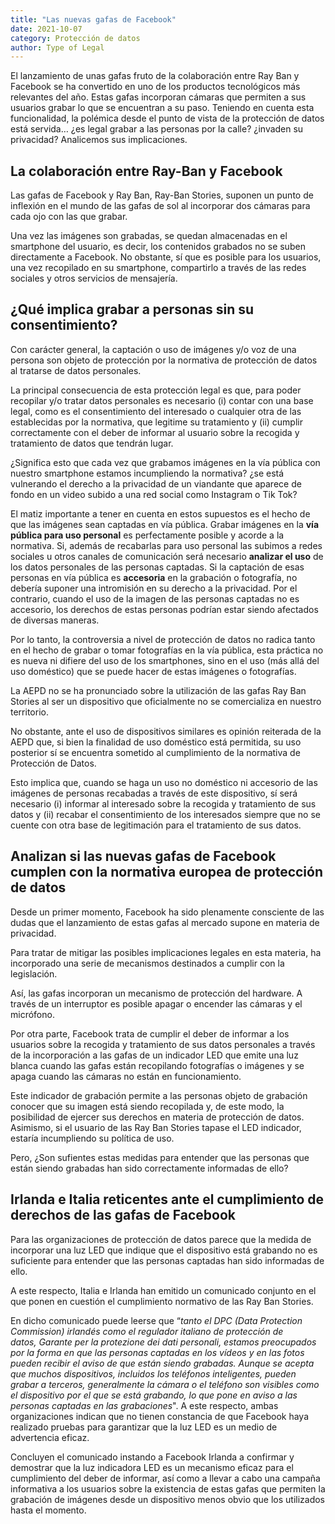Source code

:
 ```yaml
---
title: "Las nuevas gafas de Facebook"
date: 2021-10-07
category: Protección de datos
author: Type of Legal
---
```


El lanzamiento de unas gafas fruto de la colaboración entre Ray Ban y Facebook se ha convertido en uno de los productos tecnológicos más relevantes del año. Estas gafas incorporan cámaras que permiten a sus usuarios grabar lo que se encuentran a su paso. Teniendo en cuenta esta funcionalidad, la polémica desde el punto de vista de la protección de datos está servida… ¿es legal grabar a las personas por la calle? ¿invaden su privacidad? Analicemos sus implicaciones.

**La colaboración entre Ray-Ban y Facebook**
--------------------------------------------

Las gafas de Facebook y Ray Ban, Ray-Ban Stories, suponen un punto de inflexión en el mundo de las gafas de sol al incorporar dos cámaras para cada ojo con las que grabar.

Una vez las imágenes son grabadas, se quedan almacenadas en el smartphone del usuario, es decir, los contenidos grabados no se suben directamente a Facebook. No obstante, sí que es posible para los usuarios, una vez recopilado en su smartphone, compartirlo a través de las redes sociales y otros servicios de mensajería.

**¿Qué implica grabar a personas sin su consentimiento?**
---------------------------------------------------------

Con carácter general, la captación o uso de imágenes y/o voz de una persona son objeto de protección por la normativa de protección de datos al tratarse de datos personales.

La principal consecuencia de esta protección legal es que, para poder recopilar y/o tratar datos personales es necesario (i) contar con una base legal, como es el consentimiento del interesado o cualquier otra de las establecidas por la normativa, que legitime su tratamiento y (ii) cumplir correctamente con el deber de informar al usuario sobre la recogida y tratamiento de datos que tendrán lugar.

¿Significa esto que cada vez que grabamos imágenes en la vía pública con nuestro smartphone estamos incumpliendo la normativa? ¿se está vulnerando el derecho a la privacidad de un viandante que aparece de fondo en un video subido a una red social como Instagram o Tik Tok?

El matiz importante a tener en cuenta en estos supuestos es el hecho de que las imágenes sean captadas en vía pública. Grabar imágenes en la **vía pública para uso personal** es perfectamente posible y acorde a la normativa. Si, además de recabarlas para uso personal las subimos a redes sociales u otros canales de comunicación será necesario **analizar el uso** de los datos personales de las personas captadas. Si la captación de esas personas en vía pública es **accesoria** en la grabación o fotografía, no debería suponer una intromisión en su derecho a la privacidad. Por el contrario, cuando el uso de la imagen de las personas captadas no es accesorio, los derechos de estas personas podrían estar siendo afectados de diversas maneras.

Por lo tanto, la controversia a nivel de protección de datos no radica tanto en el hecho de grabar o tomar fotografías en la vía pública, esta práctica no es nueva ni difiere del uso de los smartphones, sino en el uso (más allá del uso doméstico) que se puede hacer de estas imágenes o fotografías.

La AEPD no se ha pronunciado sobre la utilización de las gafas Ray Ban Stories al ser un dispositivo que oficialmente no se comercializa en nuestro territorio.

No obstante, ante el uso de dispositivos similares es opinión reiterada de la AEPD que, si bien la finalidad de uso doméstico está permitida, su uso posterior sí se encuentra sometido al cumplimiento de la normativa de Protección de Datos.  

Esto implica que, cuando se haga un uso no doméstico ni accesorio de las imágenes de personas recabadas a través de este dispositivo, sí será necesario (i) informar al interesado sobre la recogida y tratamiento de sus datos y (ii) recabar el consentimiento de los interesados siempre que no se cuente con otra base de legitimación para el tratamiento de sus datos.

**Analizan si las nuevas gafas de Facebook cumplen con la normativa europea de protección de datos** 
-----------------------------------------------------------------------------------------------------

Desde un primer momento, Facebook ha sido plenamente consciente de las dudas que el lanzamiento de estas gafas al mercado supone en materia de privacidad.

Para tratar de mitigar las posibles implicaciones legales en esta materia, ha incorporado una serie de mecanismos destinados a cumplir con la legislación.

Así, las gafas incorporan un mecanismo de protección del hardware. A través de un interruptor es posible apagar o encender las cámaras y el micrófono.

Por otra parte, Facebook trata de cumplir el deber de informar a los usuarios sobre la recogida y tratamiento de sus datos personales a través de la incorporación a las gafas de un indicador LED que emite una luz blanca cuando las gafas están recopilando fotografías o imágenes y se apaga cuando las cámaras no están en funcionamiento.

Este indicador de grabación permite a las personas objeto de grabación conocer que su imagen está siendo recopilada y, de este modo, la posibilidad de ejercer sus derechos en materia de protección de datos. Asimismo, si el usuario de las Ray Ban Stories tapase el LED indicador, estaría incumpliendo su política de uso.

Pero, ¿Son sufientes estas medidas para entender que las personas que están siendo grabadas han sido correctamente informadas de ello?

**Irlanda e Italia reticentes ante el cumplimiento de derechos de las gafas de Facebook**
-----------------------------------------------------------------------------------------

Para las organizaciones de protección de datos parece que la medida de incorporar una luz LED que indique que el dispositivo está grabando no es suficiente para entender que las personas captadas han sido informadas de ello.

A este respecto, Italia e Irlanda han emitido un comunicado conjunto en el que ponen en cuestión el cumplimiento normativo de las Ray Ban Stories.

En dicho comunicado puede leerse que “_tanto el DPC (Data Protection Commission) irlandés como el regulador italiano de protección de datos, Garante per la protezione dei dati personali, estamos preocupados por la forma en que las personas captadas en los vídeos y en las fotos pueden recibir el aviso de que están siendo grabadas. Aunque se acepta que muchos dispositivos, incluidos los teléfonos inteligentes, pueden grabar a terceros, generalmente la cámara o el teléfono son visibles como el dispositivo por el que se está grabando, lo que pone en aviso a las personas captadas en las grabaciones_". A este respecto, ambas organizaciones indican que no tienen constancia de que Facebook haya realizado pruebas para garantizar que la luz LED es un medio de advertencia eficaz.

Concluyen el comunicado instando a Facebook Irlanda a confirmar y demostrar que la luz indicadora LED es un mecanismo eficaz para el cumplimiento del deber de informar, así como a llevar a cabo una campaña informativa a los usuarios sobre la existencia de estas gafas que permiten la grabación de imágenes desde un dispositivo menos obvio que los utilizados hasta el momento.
========================
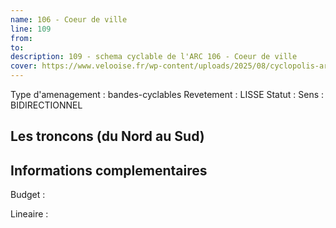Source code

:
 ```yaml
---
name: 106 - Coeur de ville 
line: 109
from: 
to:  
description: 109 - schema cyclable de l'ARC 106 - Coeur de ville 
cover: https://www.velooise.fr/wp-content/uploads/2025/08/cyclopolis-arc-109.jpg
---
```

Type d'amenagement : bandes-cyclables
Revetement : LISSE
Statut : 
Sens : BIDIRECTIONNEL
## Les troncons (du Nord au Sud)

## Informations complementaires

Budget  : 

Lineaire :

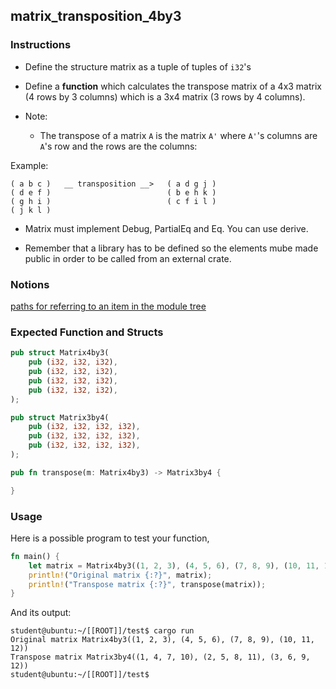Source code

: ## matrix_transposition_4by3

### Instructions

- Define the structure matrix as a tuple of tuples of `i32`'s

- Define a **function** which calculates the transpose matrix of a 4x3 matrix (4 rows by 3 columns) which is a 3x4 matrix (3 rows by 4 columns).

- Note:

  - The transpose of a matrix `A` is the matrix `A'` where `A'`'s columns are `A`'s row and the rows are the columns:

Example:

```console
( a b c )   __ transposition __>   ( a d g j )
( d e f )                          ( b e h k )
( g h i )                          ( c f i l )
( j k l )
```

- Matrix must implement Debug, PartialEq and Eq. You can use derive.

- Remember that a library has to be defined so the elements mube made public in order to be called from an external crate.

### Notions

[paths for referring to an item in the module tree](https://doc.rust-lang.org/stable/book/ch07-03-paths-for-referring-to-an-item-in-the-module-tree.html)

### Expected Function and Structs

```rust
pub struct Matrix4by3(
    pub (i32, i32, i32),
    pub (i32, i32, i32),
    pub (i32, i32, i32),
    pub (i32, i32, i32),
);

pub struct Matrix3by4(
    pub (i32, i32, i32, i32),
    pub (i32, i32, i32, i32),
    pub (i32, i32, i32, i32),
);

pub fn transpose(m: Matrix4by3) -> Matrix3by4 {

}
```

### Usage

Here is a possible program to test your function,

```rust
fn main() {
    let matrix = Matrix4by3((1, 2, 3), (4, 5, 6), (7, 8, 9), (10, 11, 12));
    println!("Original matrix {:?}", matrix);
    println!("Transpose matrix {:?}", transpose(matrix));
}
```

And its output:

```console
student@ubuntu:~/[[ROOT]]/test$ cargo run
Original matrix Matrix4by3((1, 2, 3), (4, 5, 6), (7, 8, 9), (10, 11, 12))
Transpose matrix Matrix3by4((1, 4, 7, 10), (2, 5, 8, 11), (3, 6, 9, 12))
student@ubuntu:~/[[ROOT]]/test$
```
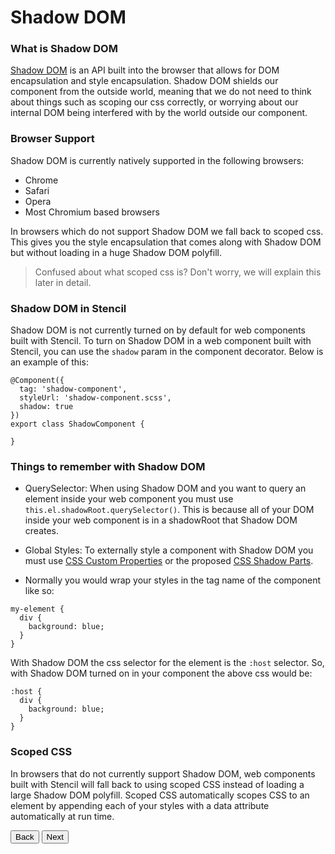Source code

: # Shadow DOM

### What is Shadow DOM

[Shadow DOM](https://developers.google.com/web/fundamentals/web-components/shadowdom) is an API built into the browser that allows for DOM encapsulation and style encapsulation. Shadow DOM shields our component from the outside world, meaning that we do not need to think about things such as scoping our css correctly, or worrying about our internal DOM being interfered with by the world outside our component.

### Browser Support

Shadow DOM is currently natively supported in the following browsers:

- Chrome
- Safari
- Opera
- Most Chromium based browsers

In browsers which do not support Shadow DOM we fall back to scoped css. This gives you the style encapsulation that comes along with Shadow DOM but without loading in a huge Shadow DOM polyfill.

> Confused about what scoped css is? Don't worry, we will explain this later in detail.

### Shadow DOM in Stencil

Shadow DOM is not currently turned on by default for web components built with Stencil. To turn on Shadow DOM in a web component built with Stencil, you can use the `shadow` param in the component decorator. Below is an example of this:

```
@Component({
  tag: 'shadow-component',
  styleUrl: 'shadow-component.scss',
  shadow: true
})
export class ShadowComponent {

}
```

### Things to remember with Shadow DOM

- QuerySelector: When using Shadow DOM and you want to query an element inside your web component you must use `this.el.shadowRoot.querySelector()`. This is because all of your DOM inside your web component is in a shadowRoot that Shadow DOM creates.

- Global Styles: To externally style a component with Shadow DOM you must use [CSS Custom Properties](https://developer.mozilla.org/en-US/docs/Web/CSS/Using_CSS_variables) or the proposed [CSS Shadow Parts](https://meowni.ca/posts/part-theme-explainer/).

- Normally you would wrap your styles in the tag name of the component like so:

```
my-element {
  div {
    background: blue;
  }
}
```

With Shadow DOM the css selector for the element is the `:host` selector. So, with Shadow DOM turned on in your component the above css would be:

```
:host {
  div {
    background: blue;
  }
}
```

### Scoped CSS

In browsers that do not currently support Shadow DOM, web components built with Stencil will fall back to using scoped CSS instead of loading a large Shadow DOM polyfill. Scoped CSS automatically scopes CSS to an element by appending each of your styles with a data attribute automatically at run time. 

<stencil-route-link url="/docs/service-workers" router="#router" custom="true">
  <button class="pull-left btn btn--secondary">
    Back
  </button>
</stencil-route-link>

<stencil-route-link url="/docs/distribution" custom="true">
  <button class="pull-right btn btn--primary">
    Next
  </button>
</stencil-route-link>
========================
Take every line from the records above that has the word "organizaciones" and copy it.

RESPONSE TO THE TASK –
Para las organizaciones de protección de datos parece que la medida de incorporar una luz LED que indique que el dispositivo está grabando no es suficiente para entender que las personas captadas han sido informadas de ello.
En dicho comunicado puede leerse que “_tanto el DPC (Data Protection Commission) irlandés como el regulador italiano de protección de datos, Garante per la protezione dei dati personali, estamos preocupados por la forma en que las personas captadas en los vídeos y en las fotos pueden recibir el aviso de que están siendo grabadas. Aunque se acepta que muchos dispositivos, incluidos los teléfonos inteligentes, pueden grabar a terceros, generalmente la cámara o el teléfono son visibles como el dispositivo por el que se está grabando, lo que pone en aviso a las personas captadas en las grabaciones_". A este respecto, ambas organizaciones indican que no tienen constancia de que Facebook haya realizado pruebas para garantizar que la luz LED es un medio de advertencia eficaz.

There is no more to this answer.